Unknown — "Lar" (1–25 CE), CC0
Une méditation sur le destin.
Marc Aurèle, dans les Pensées (Livre V), écrit : «Ἔστι γὰρ ἡμῖν τὸ συμβαῖνον ἐκ προνοίας πᾶσιν ἀποδοθὲν ἀπ᾽ ἀρχῆς.» — «Ce qui arrive à chacun de nous nous est prescrit dès le début.» Il note cela sous sa tente, cerné par la maladie et la guerre.

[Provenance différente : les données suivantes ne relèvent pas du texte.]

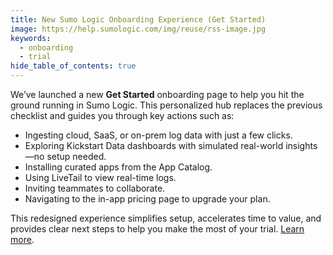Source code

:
 ```yaml
---
title: New Sumo Logic Onboarding Experience (Get Started)
image: https://help.sumologic.com/img/reuse/rss-image.jpg
keywords:
  - onboarding
  - trial
hide_table_of_contents: true    
---
```


We’ve launched a new **Get Started** onboarding page to help you hit the ground running in Sumo Logic. This personalized hub replaces the previous checklist and guides you through key actions such as:

* Ingesting cloud, SaaS, or on-prem log data with just a few clicks.
* Exploring Kickstart Data dashboards with simulated real-world insights—no setup needed.
* Installing curated apps from the App Catalog.
* Using LiveTail to view real-time logs.
* Inviting teammates to collaborate.
* Navigating to the in-app pricing page to upgrade your plan.

This redesigned experience simplifies setup, accelerates time to value, and provides clear next steps to help you make the most of your trial. [Learn more](/docs/get-started/quickstart).
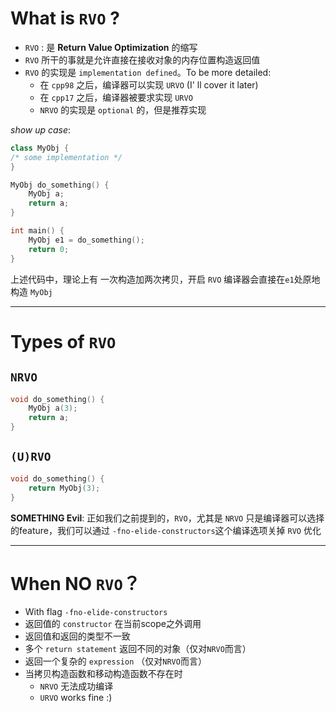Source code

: # What is `RVO` ?
- `RVO` : 是 **Return Value Optimization** 的缩写
- `RVO` 所干的事就是允许直接在接收对象的内存位置构造返回值
- `RVO` 的实现是 `implementation defined`。To be more detailed:
	- 在 `cpp98` 之后，编译器可以实现 `URVO` (I' ll cover it later) 
	- 在 `cpp17` 之后，编译器被要求实现 `URVO`
	- `NRVO` 的实现是 `optional` 的，但是推荐实现

*show up case*:
```cpp
class MyObj {
/* some implementation */
}

MyObj do_something() {
	MyObj a;
	return a;
}

int main() {
	MyObj e1 = do_something();
	return 0;
}
```
上述代码中，理论上有 一次构造加两次拷贝，开启 `RVO` 编译器会直接在`e1`处原地构造 `MyObj`

---
# Types of `RVO`

## `NRVO`
```cpp
void do_something() {
	MyObj a(3);
	return a;
}
```

## `(U)RVO`
```cpp 
void do_something() {
	return MyObj(3);
}
```

**SOMETHING Evil**: 正如我们之前提到的，`RVO`，尤其是 `NRVO` 只是编译器可以选择的feature，我们可以通过 `-fno-elide-constructors`这个编译选项关掉 `RVO` 优化

---
# When NO `RVO`？

- With flag `-fno-elide-constructors` 
- 返回值的 `constructor` 在当前scope之外调用
- 返回值和返回的类型不一致
- 多个 `return statement` 返回不同的对象（仅对`NRVO`而言）
-  返回一个复杂的 `expression` （仅对`NRVO`而言）
- 当拷贝构造函数和移动构造函数不存在时
	- `NRVO` 无法成功编译
	- `URVO` works fine :)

Transformer le destin en force.
Pour Marc Aurèle, le destin n’est pas à détester ni à fuir—c’est une matière à façonner sa vie. La voie stoïcienne, c’est d’accueillir ce qui vient, avec calme, en sachant qu’on ne contrôle que sa réponse. Accepter, pour lui, c’est la puissance, pas la passivité.
L’empereur qui n’a jamais fui la réalité.
Marc a régné sur un monde en feu—invasions du Danube, peste dans les rues, trahisons partout. Les Pensées n’étaient pas écrites pour briller, mais pour se rappeler à lui-même. Imaginez faire face au désastre et écrire ça à la lueur d’une lampe. Voilà le stoïcisme, brut de décoffrage.
Marc Aurèle n’a jamais baissé les bras devant le destin—il l’a fixé droit dans les yeux. Accepter, pour lui, ce n’était pas se soumettre, c’était s’endurcir.